Since the contract was re-advertised in August with a $1.4 billion new estimate, Caltrans has held three contractor outreach meetings. More than 75 contractors, including Omaha, Neb.-based Kiewit Pacific Co. and Pittsburgh, Pa.-based American Bridge Co. attended an outreach meeting in November.
"This is like a big game of poker," says Randy Rentschler, director of Legislation and Public Affairs for Oakland, Calif.-based Metropolitan Transportation Commission, a member of the oversight committee along with the California Transportation Commission and Caltrans.
If the bids come in over the $1.4 billion estimate, TBPIC has what Rentschler calls a "large contingency fund" and the authority under Assembly Bill 144 to increase toll fees to pay for overages. "We are not going back to the legislature," Rentschler says. "We want to award this contract for the best price possible."
The pushed-back bid date to March will cut the bid review process from 60 days to 30 days. Caltrans wants to award the contract April 21 for a delay of only 20 days. TBPOC, however, also announced that it would add 180 days to the timeline so that the completion date will still stretch to 2013. TBPOC added the days back in to accommodate for the time bidders have requested in order to produce and approve engineering drawings, create full- scale models and to address steel market concerns, according to the Metropolitan Transportation Commission.
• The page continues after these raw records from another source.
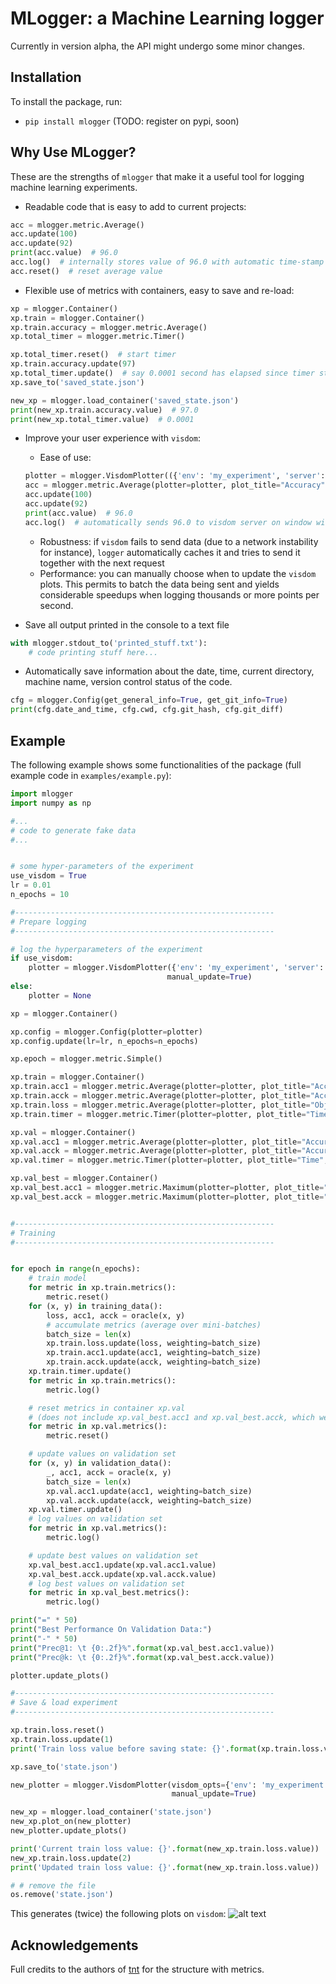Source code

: # MLogger: a Machine Learning logger

Currently in version alpha, the API might undergo some minor changes.

## Installation

To install the package, run:
* `pip install mlogger` (TODO: register on pypi, soon)

## Why Use MLogger?
These are the strengths of `mlogger` that make it a useful tool for logging machine learning experiments.

* Readable code that is easy to add to current projects:
```python
acc = mlogger.metric.Average()
acc.update(100)
acc.update(92)
print(acc.value)  # 96.0
acc.log()  # internally stores value of 96.0 with automatic time-stamp
acc.reset()  # reset average value
```
* Flexible use of metrics with containers, easy to save and re-load:
```python
xp = mlogger.Container()
xp.train = mlogger.Container()
xp.train.accuracy = mlogger.metric.Average()
xp.total_timer = mlogger.metric.Timer()

xp.total_timer.reset()  # start timer
xp.train.accuracy.update(97)
xp.total_timer.update()  # say 0.0001 second has elapsed since timer started, current_value is 0.0001
xp.save_to('saved_state.json')

new_xp = mlogger.load_container('saved_state.json')
print(new_xp.train.accuracy.value)  # 97.0
print(new_xp.total_timer.value)  # 0.0001
```

* Improve your user experience with `visdom`:
    * Ease of use:
    ```python
    plotter = mlogger.VisdomPlotter(({'env': 'my_experiment', 'server': 'http://localhost', 'port': 8097})
    acc = mlogger.metric.Average(plotter=plotter, plot_title="Accuracy")
    acc.update(100)
    acc.update(92)
    print(acc.value)  # 96.0
    acc.log()  # automatically sends 96.0 to visdom server on window with title 'Accuracy'
    ```
    * Robustness: if `visdom` fails to send data (due to a network instability for instance), `logger` automatically caches it and tries to send it together with the next request
    * Performance: you can manually choose when to update the `visdom` plots. This permits to batch the data being sent and yields considerable speedups when logging thousands or more points per second.

* Save all output printed in the console to a text file
```python
with mlogger.stdout_to('printed_stuff.txt'):
    # code printing stuff here...
```
* Automatically save information about the date, time, current directory, machine name, version control status of the code.
```python
cfg = mlogger.Config(get_general_info=True, get_git_info=True)
print(cfg.date_and_time, cfg.cwd, cfg.git_hash, cfg.git_diff)
```

## Example
The following example shows some functionalities of the package (full example code in `examples/example.py`):

```python
import mlogger
import numpy as np

#...
# code to generate fake data
#...


# some hyper-parameters of the experiment
use_visdom = True
lr = 0.01
n_epochs = 10

#----------------------------------------------------------
# Prepare logging
#----------------------------------------------------------

# log the hyperparameters of the experiment
if use_visdom:
    plotter = mlogger.VisdomPlotter({'env': 'my_experiment', 'server': 'http://localhost', 'port': 8097},
                                   manual_update=True)
else:
    plotter = None

xp = mlogger.Container()

xp.config = mlogger.Config(plotter=plotter)
xp.config.update(lr=lr, n_epochs=n_epochs)

xp.epoch = mlogger.metric.Simple()

xp.train = mlogger.Container()
xp.train.acc1 = mlogger.metric.Average(plotter=plotter, plot_title="Accuracy@1", plot_legend="training")
xp.train.acck = mlogger.metric.Average(plotter=plotter, plot_title="Accuracy@k", plot_legend="training")
xp.train.loss = mlogger.metric.Average(plotter=plotter, plot_title="Objective")
xp.train.timer = mlogger.metric.Timer(plotter=plotter, plot_title="Time", plot_legend="training")

xp.val = mlogger.Container()
xp.val.acc1 = mlogger.metric.Average(plotter=plotter, plot_title="Accuracy@1", plot_legend="validation")
xp.val.acck = mlogger.metric.Average(plotter=plotter, plot_title="Accuracy@k", plot_legend="validation")
xp.val.timer = mlogger.metric.Timer(plotter=plotter, plot_title="Time", plot_legend="validation")

xp.val_best = mlogger.Container()
xp.val_best.acc1 = mlogger.metric.Maximum(plotter=plotter, plot_title="Accuracy@1", plot_legend="validation-best")
xp.val_best.acck = mlogger.metric.Maximum(plotter=plotter, plot_title="Accuracy@k", plot_legend="validation-best")


#----------------------------------------------------------
# Training
#----------------------------------------------------------


for epoch in range(n_epochs):
    # train model
    for metric in xp.train.metrics():
        metric.reset()
    for (x, y) in training_data():
        loss, acc1, acck = oracle(x, y)
        # accumulate metrics (average over mini-batches)
        batch_size = len(x)
        xp.train.loss.update(loss, weighting=batch_size)
        xp.train.acc1.update(acc1, weighting=batch_size)
        xp.train.acck.update(acck, weighting=batch_size)
    xp.train.timer.update()
    for metric in xp.train.metrics():
        metric.log()

    # reset metrics in container xp.val
    # (does not include xp.val_best.acc1 and xp.val_best.acck, which we do not want to reset)
    for metric in xp.val.metrics():
        metric.reset()

    # update values on validation set
    for (x, y) in validation_data():
        _, acc1, acck = oracle(x, y)
        batch_size = len(x)
        xp.val.acc1.update(acc1, weighting=batch_size)
        xp.val.acck.update(acck, weighting=batch_size)
    xp.val.timer.update()
    # log values on validation set
    for metric in xp.val.metrics():
        metric.log()

    # update best values on validation set
    xp.val_best.acc1.update(xp.val.acc1.value)
    xp.val_best.acck.update(xp.val.acck.value)
    # log best values on validation set
    for metric in xp.val_best.metrics():
        metric.log()

print("=" * 50)
print("Best Performance On Validation Data:")
print("-" * 50)
print("Prec@1: \t {0:.2f}%".format(xp.val_best.acc1.value))
print("Prec@k: \t {0:.2f}%".format(xp.val_best.acck.value))

plotter.update_plots()

#----------------------------------------------------------
# Save & load experiment
#----------------------------------------------------------

xp.train.loss.reset()
xp.train.loss.update(1)
print('Train loss value before saving state: {}'.format(xp.train.loss.value))

xp.save_to('state.json')

new_plotter = mlogger.VisdomPlotter(visdom_opts={'env': 'my_experiment', 'server': 'http://localhost', 'port': 8097},
                                    manual_update=True)

new_xp = mlogger.load_container('state.json')
new_xp.plot_on(new_plotter)
new_plotter.update_plots()

print('Current train loss value: {}'.format(new_xp.train.loss.value))
new_xp.train.loss.update(2)
print('Updated train loss value: {}'.format(new_xp.train.loss.value))

# # remove the file
os.remove('state.json')
```

This generates (twice) the following plots on `visdom`:
![alt text](examples/example.jpg)


## Acknowledgements

Full credits to the authors of [tnt](https://github.com/pytorch/tnt) for the structure with metrics.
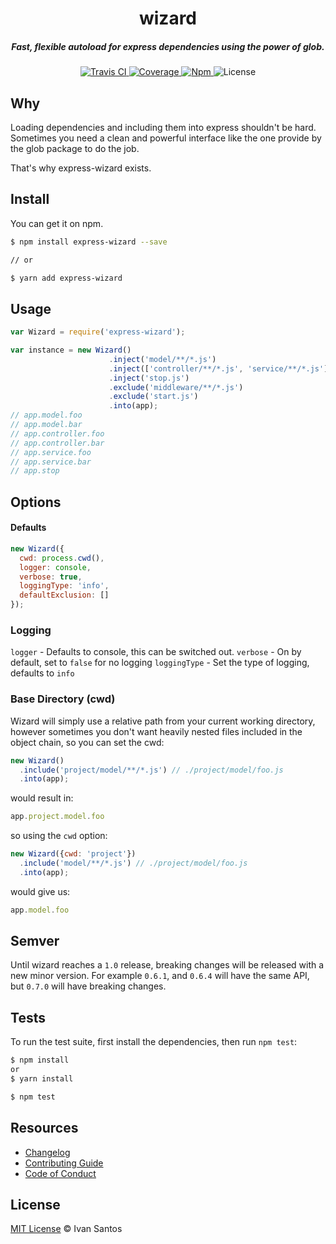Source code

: <h1 align="center">wizard</h1>

<h5 align="center">Fast, flexible autoload for express dependencies using the power of glob.</h5>

<div align="center">
  <a href="http://travis-ci.org/pragmaticivan/wizard">
    <img src="https://secure.travis-ci.org/pragmaticivan/wizard.svg?branch=master" alt="Travis CI" />
  </a>

  <a href="https://codecov.io/gh/pragmaticivan/wizard">
    <img src="https://codecov.io/gh/pragmaticivan/wizard/branch/master/graph/badge.svg" alt="Coverage" />
  </a>

  <a href="https://www.npmjs.com/package/express-wizard">
    <img src="https://img.shields.io/npm/v/express-wizard.svg" alt="Npm" />
  </a>

  <img src="https://img.shields.io/npm/l/express-wizard.svg" alt="License">
</div>

## Why

Loading dependencies and including them into express shouldn't be hard. Sometimes you need a clean and powerful interface like the one provide by the glob package to do the job.

That's why express-wizard exists.

## Install

You can get it on npm.

```bash
$ npm install express-wizard --save

// or

$ yarn add express-wizard
```
## Usage
```js
var Wizard = require('express-wizard');

var instance = new Wizard()
                      .inject('model/**/*.js')
                      .inject(['controller/**/*.js', 'service/**/*.js'])
                      .inject('stop.js')
                      .exclude('middleware/**/*.js')
                      .exclude('start.js')
                      .into(app);
// app.model.foo
// app.model.bar
// app.controller.foo
// app.controller.bar
// app.service.foo
// app.service.bar
// app.stop

```

## Options

#### Defaults

```js
new Wizard({
  cwd: process.cwd(),
  logger: console,
  verbose: true,
  loggingType: 'info',
  defaultExclusion: []
});
```
### Logging

  `logger` - Defaults to console, this can be switched out.
  `verbose` - On by default, set to `false` for no logging
  `loggingType` - Set the type of logging, defaults to `info`

### Base Directory (cwd)

  Wizard will simply use a relative path from your current working directory, however sometimes you don't want heavily nested files included in the object chain, so you can set the cwd:

```js
new Wizard()
  .include('project/model/**/*.js') // ./project/model/foo.js
  .into(app);
```

  would result in:

```js
app.project.model.foo
```

  so using the `cwd` option:

```js
new Wizard({cwd: 'project'})
  .include('model/**/*.js') // ./project/model/foo.js
  .into(app);
```
  would give us:

```js
app.model.foo
```


## Semver

Until wizard reaches a `1.0` release, breaking changes will be released with a new minor version. For example `0.6.1`, and `0.6.4` will have the same API, but `0.7.0` will have breaking changes.

## Tests

To run the test suite, first install the dependencies, then run `npm test`:

```bash
$ npm install
or
$ yarn install

$ npm test
```
## Resources

* [Changelog](https://github.com/pragmaticivan/wizard/blob/master/CHANGELOG.md)
* [Contributing Guide](https://github.com/pragmaticivan/wizard/blob/master/CONTRIBUTING.md)
* [Code of Conduct](https://github.com/pragmaticivan/wizard/blob/master/CODE_OF_CONDUCT.md)

## License

[MIT License](http://pragmaticivan.mit-license.org/) © Ivan Santos
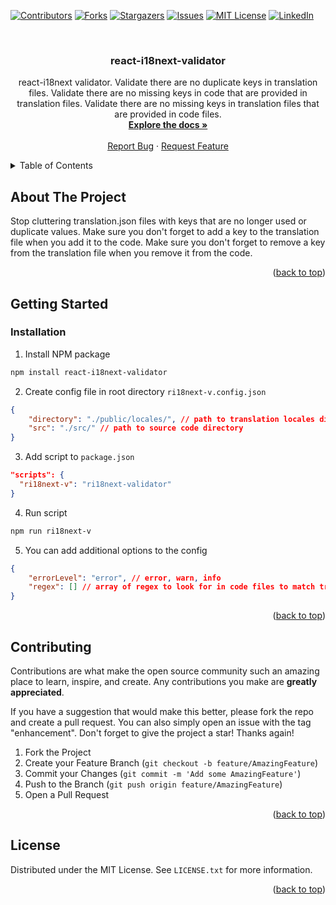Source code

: <!-- Improved compatibility of back to top link: See: https://github.com/othneildrew/Best-README-Template/pull/73 -->

<a name="readme-top"></a>

<!--
*** Thanks for checking out the Best-README-Template. If you have a suggestion
*** that would make this better, please fork the repo and create a pull request
*** or simply open an issue with the tag "enhancement".
*** Don't forget to give the project a star!
*** Thanks again! Now go create something AMAZING! :D
-->

<!-- PROJECT SHIELDS -->
<!--
*** I'm using markdown "reference style" links for readability.
*** Reference links are enclosed in brackets [ ] instead of parentheses ( ).
*** See the bottom of this document for the declaration of the reference variables
*** for contributors-url, forks-url, etc. This is an optional, concise syntax you may use.
*** https://www.markdownguide.org/basic-syntax/#reference-style-links
-->

[![Contributors][contributors-shield]][contributors-url]
[![Forks][forks-shield]][forks-url]
[![Stargazers][stars-shield]][stars-url]
[![Issues][issues-shield]][issues-url]
[![MIT License][license-shield]][license-url]
[![LinkedIn][linkedin-shield]][linkedin-url]

<br />
<div align="center">

<h3 align="center">react-i18next-validator</h3>

  <p align="center">
    react-i18next validator. Validate there are no duplicate keys in translation files. Validate there are no missing keys in code that are provided in translation files. Validate there are no missing keys in translation files that are provided in code files.
    <br />
    <a href="https://vladavox.github.io/react-i18next-validator/"><strong>Explore the docs »</strong></a>
    <br />
    <br />
    <a href="https://github.com/vladavoX/react-i18next-validator/issues">Report Bug</a>
    ·
    <a href="https://github.com/vladavoX/react-i18next-validator/issues">Request Feature</a>
  </p>
</div>

<!-- TABLE OF CONTENTS -->
<details>
  <summary>Table of Contents</summary>
  <ol>
    <li>
      <a href="#about-the-project">About The Project</a>
    </li>
    <li>
      <a href="#getting-started">Getting Started</a>
      <ul>
        <li><a href="#installation">Installation</a></li>
      </ul>
    </li>
    <li><a href="#contributing">Contributing</a></li>
    <li><a href="#license">License</a></li>
  </ol>
</details>

<!-- ABOUT THE PROJECT -->

## About The Project

Stop cluttering translation.json files with keys that are no longer used or duplicate values. Make sure you don't forget to add a key to the translation file when you add it to the code. Make sure you don't forget to remove a key from the translation file when you remove it from the code.

<p align="right">(<a href="#readme-top">back to top</a>)</p>

<!-- GETTING STARTED -->

## Getting Started

### Installation

1. Install NPM package

```sh
npm install react-i18next-validator
```

2. Create config file in root directory `ri18next-v.config.json`

```json
{
	"directory": "./public/locales/", // path to translation locales directory
	"src": "./src/" // path to source code directory
}
```

3. Add script to `package.json`

```json
"scripts": {
  "ri18next-v": "ri18next-validator"
}
```

4. Run script

```sh
npm run ri18next-v
```

5. You can add additional options to the config

```json
{
	"errorLevel": "error", // error, warn, info
	"regex": [] // array of regex to look for in code files to match translation keys
}
```

<p align="right">(<a href="#readme-top">back to top</a>)</p>

<!-- CONTRIBUTING -->

## Contributing

Contributions are what make the open source community such an amazing place to learn, inspire, and create. Any contributions you make are **greatly appreciated**.

If you have a suggestion that would make this better, please fork the repo and create a pull request. You can also simply open an issue with the tag "enhancement".
Don't forget to give the project a star! Thanks again!

1. Fork the Project
2. Create your Feature Branch (`git checkout -b feature/AmazingFeature`)
3. Commit your Changes (`git commit -m 'Add some AmazingFeature'`)
4. Push to the Branch (`git push origin feature/AmazingFeature`)
5. Open a Pull Request

<p align="right">(<a href="#readme-top">back to top</a>)</p>

<!-- LICENSE -->

## License

Distributed under the MIT License. See `LICENSE.txt` for more information.

<p align="right">(<a href="#readme-top">back to top</a>)</p>

<!-- MARKDOWN LINKS & IMAGES -->
<!-- https://www.markdownguide.org/basic-syntax/#reference-style-links -->

[contributors-shield]: https://img.shields.io/github/contributors/vladavoX/react-i18next-validator.svg?style=for-the-badge
[contributors-url]: https://github.com/vladavoX/react-i18next-validator/graphs/contributors
[forks-shield]: https://img.shields.io/github/forks/vladavoX/react-i18next-validator.svg?style=for-the-badge
[forks-url]: https://github.com/vladavoX/react-i18next-validator/network/members
[stars-shield]: https://img.shields.io/github/stars/vladavoX/react-i18next-validator.svg?style=for-the-badge
[stars-url]: https://github.com/vladavoX/react-i18next-validator/stargazers
[issues-shield]: https://img.shields.io/github/issues/vladavoX/react-i18next-validator.svg?style=for-the-badge
[issues-url]: https://github.com/vladavoX/react-i18next-validator/issues
[license-shield]: https://img.shields.io/github/license/vladavoX/react-i18next-validator.svg?style=for-the-badge
[license-url]: https://github.com/vladavoX/react-i18next-validator/blob/master/LICENSE.txt
[linkedin-shield]: https://img.shields.io/badge/-LinkedIn-black.svg?style=for-the-badge&logo=linkedin&colorB=555
[linkedin-url]: https://linkedin.com/in/va99
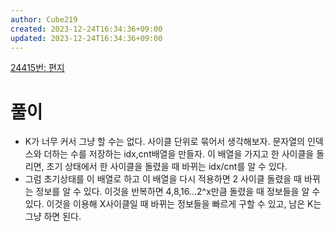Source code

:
 ```yaml
---
author: Cube219
created: 2023-12-24T16:34:36+09:00
updated: 2023-12-24T16:34:36+09:00
---
```


[24415번: 편지](https://www.acmicpc.net/problem/24415)

# 풀이

* K가 너무 커서 그냥 할 수는 없다. 사이클 단위로 묶어서 생각해보자. 문자열의 인덱스와 더하는 수를 저장하는 idx,cnt배열을 만들자. 이 배열을 가지고 한 사이클을 돌리면, 초기 상태에서 한 사이클을 돌렸을 때 바뀌는 idx/cnt를 알 수 있다.
* 그럼 초기상태를 이 배열로 하고 이 배열을 다시 적용하면 2 사이클 돌렸을 때 바뀌는 정보를 알 수 있다. 이것을 반복하면 4,8,16...2^x만큼 돌렸을 때 정보들을 알 수 있다. 이것을 이용해 X사이클일 때 바뀌는 정보들을 빠르게 구할 수 있고, 남은 K는 그냥 하면 된다.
A six-month, $50,000 per day incentive clause is being added to the contract to reward and encourage the contractor to save time, says Bart Ney, Caltrans spokesman. The Buy America requirement on steel suppliers was dropped for this round of bidding, a move Caltrans estimates could save $400 million. That will be 24 years after the 7.1 magnitude Loma Prieta earthquake that toppled a section of the bridge and prompted concern about its status as a "lifeline" in case of future quakes. The bridge carries 270,000 vehicles a day.
In the meantime, the KFM joint venture led by Kiewit Pacific Co. has been given an $81-million change order and is now authorized to restart work on the $1.5-billion marine foundations-- a project that was suspended for six months in 2005 while the legislature debated whether to scrap the SAS design.